At low loads, the exhaust temperature of the gas turbine (GT) increases as the GT efficiency decreases. Furthermore, the steam flow generated in the heat recovery steam generator (HRSG) also decreases at low load. With the higher GT exhaust temperature and lower steam flowrate, the temperature of the main/reheat steam can increase beyond the desired value since the final superheater (SH) and reheater (RH) are located at the front end of HRSG. In order to maintain the SH/RH steam temperature at the setpoint, the attemperator spray rate needs to be increased significantly leading to saturation (known as ‘spraying to saturation’) at the inlet of the SH/RH immediately following the attemperator. The free water can cause water hammer leading to considerable damage in the SH/RH tube banks since they are not designed for the two-phase operation. While this issue has been reported in the open literature as one of the leading causes of failure of the superheater/reheater tubes (Moelling et al., 2015; Sorge et al., 2017), to the best of our knowledge, there is no study in the literature that has quantitatively investigated this problem.

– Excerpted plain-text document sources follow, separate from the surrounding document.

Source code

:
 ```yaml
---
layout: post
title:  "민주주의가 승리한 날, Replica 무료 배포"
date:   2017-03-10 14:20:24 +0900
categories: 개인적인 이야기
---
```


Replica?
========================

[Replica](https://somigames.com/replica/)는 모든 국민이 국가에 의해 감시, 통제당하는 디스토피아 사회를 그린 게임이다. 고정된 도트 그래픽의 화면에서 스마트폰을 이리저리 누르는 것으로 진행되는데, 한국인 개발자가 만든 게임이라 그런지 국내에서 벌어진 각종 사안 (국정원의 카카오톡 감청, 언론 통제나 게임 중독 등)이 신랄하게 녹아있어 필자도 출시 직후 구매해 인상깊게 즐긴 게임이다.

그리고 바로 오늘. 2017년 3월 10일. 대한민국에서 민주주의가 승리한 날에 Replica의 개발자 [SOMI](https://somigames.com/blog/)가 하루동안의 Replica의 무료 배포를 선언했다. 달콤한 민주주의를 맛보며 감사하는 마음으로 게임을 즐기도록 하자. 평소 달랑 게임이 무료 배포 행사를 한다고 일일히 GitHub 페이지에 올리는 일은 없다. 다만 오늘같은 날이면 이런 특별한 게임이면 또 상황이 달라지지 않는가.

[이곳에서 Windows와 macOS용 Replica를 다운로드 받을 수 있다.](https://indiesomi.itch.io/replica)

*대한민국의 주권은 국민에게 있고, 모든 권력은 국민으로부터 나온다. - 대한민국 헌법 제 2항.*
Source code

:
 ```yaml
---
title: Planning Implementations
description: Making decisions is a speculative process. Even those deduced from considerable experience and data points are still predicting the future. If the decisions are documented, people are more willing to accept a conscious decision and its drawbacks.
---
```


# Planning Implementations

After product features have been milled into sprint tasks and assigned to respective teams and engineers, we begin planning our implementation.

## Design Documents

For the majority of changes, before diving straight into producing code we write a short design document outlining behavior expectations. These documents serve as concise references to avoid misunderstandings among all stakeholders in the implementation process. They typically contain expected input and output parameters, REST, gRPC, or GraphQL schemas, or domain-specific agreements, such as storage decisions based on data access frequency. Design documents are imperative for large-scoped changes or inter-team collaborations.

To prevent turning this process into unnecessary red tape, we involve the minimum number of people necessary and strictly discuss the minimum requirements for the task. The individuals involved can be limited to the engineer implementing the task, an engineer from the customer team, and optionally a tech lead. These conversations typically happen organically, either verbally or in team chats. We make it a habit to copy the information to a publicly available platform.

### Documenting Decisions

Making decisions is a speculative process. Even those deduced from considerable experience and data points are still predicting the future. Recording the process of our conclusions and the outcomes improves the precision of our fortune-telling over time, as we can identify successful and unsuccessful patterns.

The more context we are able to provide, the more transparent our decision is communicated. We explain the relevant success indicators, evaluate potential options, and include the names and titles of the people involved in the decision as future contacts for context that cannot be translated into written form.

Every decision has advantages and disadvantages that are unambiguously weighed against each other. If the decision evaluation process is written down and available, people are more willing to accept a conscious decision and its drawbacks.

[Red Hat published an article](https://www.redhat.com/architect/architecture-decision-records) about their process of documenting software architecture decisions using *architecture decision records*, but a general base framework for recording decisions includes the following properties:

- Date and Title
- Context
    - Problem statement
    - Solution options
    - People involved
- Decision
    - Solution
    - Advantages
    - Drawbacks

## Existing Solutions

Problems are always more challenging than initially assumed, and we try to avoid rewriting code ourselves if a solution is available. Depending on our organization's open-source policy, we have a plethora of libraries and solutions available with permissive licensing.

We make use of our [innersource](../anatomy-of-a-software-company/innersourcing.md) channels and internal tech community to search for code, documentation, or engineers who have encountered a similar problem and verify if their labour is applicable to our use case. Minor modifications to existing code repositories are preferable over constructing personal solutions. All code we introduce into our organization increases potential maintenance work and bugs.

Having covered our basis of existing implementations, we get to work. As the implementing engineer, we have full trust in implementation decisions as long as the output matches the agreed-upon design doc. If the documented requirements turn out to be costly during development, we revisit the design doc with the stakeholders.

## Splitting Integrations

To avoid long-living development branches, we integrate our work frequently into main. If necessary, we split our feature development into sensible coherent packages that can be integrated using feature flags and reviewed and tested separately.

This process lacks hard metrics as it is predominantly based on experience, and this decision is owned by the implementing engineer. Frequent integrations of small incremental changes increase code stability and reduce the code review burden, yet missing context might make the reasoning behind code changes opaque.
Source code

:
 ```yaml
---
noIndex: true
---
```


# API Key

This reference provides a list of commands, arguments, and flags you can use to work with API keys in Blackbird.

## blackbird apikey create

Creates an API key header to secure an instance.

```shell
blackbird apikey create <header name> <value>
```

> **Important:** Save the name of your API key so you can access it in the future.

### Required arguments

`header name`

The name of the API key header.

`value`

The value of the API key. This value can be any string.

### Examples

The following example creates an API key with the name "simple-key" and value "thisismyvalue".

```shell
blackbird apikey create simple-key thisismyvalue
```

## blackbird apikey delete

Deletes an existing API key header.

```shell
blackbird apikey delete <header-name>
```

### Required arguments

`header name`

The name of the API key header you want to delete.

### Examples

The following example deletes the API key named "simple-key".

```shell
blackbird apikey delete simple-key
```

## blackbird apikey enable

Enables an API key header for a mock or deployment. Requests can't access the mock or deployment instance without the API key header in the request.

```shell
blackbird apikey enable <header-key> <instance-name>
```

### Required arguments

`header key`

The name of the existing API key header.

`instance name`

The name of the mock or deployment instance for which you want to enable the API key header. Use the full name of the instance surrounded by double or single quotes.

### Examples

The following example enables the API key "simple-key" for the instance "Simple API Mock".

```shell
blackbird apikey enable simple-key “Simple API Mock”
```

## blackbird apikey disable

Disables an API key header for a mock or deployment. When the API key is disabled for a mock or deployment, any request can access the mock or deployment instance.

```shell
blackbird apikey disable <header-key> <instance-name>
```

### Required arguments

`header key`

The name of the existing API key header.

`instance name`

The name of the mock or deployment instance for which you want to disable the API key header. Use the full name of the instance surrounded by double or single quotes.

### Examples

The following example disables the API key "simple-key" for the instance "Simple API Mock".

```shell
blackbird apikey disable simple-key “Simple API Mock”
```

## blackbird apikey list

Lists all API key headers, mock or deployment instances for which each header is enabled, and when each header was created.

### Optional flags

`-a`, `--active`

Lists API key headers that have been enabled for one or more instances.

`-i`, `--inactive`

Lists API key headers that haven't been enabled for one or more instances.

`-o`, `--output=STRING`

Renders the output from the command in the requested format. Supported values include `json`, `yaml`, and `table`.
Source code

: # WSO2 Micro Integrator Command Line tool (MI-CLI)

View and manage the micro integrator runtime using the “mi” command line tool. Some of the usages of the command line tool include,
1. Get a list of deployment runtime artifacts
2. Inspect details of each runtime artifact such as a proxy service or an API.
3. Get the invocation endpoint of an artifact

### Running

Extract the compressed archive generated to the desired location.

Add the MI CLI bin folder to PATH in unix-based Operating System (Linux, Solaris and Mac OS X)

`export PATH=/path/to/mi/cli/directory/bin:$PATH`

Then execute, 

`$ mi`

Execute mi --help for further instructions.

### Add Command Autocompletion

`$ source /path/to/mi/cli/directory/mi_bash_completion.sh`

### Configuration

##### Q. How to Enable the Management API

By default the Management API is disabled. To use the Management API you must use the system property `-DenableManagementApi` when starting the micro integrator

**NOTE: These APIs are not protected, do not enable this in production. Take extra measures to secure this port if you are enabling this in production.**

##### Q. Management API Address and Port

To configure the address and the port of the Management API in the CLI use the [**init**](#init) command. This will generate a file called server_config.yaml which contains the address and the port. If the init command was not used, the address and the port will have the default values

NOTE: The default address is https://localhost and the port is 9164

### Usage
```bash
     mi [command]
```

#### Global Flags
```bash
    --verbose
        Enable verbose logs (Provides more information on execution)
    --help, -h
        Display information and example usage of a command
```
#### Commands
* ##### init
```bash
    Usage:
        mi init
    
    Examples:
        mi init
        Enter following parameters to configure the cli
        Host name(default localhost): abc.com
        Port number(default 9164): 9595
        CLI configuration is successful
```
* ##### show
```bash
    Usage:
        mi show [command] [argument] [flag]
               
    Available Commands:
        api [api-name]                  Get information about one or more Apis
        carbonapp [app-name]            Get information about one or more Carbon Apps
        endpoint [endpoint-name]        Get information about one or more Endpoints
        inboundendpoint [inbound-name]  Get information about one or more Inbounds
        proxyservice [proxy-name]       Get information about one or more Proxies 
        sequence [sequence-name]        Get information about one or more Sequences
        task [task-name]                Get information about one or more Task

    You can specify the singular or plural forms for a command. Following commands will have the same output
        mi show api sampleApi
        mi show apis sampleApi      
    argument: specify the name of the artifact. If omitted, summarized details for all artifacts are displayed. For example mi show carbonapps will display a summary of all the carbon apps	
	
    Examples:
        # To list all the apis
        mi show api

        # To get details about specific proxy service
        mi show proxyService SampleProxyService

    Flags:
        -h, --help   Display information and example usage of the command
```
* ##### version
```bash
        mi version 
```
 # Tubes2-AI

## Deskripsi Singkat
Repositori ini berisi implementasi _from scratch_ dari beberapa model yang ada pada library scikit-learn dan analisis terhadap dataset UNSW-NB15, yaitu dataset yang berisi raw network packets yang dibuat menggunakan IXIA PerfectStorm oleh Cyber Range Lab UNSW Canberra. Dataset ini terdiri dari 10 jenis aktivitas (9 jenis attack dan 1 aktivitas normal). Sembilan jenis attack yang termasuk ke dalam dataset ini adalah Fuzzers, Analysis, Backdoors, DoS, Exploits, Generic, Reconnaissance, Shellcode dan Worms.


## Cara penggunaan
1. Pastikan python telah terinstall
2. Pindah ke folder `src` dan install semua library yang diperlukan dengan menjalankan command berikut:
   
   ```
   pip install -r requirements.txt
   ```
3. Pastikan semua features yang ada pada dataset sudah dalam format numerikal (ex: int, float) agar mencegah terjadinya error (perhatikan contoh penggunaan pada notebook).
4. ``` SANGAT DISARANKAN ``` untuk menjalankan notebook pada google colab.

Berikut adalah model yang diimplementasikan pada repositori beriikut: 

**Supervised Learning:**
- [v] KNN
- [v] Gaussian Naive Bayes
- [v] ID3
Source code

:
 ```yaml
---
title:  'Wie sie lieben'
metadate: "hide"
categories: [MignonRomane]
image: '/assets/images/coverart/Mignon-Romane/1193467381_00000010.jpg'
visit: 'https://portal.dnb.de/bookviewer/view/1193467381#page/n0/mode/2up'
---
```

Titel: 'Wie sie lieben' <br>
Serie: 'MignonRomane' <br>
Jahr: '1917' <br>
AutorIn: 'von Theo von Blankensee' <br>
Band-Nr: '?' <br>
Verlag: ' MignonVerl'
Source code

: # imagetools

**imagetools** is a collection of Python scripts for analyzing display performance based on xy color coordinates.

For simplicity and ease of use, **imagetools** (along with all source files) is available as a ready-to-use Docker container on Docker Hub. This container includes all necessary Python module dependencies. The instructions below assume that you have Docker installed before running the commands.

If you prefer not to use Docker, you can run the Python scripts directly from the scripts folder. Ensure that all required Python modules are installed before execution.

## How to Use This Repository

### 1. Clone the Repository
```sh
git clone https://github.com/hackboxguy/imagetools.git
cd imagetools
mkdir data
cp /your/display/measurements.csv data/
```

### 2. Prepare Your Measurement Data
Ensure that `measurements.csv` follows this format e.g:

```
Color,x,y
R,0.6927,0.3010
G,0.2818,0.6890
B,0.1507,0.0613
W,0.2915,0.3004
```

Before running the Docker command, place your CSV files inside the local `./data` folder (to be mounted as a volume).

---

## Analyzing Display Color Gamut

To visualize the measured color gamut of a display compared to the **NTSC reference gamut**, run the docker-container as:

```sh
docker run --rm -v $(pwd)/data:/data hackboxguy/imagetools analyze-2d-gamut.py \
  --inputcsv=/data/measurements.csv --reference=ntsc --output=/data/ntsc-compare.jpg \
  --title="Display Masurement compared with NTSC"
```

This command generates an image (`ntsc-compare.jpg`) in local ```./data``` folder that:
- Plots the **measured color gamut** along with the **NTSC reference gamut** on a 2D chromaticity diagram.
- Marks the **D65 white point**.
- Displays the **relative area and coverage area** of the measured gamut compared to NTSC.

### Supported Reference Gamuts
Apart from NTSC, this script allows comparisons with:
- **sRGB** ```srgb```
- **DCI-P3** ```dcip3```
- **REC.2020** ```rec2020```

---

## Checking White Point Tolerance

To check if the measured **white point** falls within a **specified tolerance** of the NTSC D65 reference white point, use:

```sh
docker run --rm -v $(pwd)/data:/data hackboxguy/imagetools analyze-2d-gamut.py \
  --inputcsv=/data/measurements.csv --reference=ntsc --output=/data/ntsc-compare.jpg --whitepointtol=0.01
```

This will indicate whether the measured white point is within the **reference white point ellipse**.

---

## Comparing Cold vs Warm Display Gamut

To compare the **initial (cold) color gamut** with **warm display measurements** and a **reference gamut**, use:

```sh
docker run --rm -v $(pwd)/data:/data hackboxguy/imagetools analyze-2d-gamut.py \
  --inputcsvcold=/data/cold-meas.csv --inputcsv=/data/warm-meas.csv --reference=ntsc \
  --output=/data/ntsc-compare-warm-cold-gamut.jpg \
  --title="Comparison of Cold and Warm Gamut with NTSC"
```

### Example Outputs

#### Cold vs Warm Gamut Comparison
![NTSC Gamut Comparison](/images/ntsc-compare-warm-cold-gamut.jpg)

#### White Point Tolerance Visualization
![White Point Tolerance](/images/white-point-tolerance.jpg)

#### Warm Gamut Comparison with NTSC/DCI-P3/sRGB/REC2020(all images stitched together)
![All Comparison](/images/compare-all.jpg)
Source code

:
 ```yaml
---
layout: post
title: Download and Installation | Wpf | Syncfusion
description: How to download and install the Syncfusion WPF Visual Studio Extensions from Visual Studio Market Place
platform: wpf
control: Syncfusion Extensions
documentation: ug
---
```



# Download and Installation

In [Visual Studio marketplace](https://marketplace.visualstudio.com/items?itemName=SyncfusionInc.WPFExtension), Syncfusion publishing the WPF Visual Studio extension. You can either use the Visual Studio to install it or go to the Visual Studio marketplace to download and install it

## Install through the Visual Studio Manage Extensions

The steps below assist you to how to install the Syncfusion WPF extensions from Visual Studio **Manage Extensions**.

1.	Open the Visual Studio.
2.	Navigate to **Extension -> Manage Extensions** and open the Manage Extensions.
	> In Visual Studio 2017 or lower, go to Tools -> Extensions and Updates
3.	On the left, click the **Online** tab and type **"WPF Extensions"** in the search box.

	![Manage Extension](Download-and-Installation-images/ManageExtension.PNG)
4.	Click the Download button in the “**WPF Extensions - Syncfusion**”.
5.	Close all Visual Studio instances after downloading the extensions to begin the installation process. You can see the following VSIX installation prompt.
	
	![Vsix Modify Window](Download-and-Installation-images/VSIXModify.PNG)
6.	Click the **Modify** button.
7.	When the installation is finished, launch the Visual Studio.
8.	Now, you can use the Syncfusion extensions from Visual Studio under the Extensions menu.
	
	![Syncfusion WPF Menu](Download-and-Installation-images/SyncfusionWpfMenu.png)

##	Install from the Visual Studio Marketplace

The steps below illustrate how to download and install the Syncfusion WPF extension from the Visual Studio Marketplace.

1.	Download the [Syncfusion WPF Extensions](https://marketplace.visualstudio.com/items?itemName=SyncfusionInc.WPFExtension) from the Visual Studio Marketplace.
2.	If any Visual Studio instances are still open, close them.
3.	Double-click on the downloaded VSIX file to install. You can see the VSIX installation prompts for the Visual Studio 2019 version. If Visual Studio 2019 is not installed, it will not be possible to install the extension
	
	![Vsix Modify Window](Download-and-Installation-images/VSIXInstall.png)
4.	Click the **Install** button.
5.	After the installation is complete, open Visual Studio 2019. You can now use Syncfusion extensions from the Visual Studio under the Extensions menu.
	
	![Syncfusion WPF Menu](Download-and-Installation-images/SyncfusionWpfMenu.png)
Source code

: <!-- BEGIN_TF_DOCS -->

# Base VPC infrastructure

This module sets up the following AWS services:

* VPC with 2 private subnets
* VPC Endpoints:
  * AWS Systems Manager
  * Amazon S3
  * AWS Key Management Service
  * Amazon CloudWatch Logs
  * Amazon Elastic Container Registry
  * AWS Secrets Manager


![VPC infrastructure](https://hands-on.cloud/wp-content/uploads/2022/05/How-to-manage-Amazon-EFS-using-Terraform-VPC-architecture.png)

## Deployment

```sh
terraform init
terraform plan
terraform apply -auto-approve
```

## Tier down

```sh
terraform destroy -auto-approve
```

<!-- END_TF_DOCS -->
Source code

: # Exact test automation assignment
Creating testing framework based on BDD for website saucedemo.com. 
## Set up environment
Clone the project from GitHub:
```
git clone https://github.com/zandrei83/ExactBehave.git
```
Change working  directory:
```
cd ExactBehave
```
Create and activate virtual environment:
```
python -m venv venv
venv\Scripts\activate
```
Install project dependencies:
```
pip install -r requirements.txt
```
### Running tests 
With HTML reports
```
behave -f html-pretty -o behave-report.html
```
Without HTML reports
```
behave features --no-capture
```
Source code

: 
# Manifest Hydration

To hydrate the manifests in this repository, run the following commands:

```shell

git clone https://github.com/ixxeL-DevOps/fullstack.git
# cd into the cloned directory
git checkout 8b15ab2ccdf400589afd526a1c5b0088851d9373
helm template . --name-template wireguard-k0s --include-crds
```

With this motivation, both hardware design and optimal operation using dynamic optimization are proposed to remedy the issue of ‘spraying to saturation’. A plant-wide dynamic model of a NGCC plant is first developed with detailed equipment level sub-models. A model of the GT for estimating its performance under off-design conditions, a thermo-hydraulic model for the HRSG, and a model of the steam turbine (ST) with moisture detection and correction capability have been developed. Five novel configurations are proposed to address two SH/RH arrangement structures (in series or in parallel) and three attemperation strategies (single-stage, two-stage or damper combined with spray). Dynamic optimizations are performed for each of these configurations for maximizing the plant efficiency while satisfying the operational constraints such as ‘spraying to saturation’ and state transition constraints under the coordinated control strategy. It was observed that while more than one configurations can avoid ‘spraying to saturation’ and maintain the steam temperature within its limits even during very fast load transients, their efficiency can greatly vary. The parallel SH/RH configuration using the damper control combined with the spray attemperation shows the highest efficiency.

References

Moelling, D., Jackson, P., Malloy, J. (2015) Protecting steam cycle components during low-load operation of combined cycle gas turbine plants. Power, 159 (3), 42-45.

Sorge, J., Taft, C., Boohaker, C., Seachman, S. (2017, June). HRSG Damage Reduction through Improved Controls – Phase 1 and 2 Findings. In 60th Annual ISA POWID Symposium, Cleveland, OH.